TASK OBJECTIVE >> Work out how many lines in the material below hold "append", then give only that number.

Segment Open

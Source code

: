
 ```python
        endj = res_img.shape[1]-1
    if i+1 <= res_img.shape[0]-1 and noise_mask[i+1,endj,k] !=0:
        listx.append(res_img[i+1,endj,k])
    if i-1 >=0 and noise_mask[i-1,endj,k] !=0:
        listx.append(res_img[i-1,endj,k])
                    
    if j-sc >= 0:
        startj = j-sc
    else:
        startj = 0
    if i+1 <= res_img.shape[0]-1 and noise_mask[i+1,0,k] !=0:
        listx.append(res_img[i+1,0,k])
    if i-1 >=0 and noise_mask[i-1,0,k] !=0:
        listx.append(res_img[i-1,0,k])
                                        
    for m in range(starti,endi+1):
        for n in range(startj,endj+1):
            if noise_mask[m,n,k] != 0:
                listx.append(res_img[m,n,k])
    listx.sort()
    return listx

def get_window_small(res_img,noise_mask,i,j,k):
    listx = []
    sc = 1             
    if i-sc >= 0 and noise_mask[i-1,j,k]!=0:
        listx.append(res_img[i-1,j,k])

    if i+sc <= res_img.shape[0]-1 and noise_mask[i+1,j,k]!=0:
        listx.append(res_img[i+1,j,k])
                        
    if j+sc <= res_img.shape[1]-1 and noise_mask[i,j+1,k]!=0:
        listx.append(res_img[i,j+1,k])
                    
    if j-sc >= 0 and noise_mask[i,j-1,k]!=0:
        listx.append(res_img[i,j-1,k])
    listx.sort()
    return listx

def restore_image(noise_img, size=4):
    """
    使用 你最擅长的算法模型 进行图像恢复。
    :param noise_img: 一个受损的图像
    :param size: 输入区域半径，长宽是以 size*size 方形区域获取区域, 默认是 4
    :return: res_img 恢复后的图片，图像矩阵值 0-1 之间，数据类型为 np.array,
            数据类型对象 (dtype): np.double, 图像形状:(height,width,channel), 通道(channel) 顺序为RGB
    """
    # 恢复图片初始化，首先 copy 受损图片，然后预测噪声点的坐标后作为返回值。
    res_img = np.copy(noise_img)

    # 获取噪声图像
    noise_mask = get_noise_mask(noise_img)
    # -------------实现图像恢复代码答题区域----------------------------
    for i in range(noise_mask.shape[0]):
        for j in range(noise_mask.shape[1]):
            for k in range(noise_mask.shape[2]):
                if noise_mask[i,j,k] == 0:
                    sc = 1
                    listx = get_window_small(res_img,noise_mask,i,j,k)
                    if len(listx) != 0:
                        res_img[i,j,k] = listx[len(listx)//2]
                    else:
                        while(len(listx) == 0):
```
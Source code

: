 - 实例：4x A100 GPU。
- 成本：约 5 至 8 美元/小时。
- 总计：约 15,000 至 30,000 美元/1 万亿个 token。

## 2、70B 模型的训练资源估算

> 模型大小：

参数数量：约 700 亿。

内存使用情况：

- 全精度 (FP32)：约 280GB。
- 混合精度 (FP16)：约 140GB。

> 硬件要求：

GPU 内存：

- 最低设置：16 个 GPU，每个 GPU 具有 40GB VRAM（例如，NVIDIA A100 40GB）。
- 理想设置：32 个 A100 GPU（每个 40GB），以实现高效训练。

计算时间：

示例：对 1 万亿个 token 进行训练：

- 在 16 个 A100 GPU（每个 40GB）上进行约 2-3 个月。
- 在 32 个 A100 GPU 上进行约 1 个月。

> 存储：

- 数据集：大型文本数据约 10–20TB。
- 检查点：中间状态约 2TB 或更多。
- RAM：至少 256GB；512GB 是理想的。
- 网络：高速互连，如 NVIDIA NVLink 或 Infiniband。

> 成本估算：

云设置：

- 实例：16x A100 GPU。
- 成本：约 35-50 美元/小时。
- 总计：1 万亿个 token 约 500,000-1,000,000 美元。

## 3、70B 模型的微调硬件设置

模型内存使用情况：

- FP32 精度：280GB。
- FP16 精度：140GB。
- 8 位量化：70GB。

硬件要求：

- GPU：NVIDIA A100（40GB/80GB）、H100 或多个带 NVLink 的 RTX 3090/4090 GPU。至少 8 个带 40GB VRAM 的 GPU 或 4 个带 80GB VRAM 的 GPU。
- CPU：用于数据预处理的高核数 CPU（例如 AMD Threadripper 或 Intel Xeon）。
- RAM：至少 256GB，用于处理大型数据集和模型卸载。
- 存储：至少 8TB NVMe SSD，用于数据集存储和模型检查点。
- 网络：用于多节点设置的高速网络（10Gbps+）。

Segment Closed

EXERCISE SOLUTION >> 9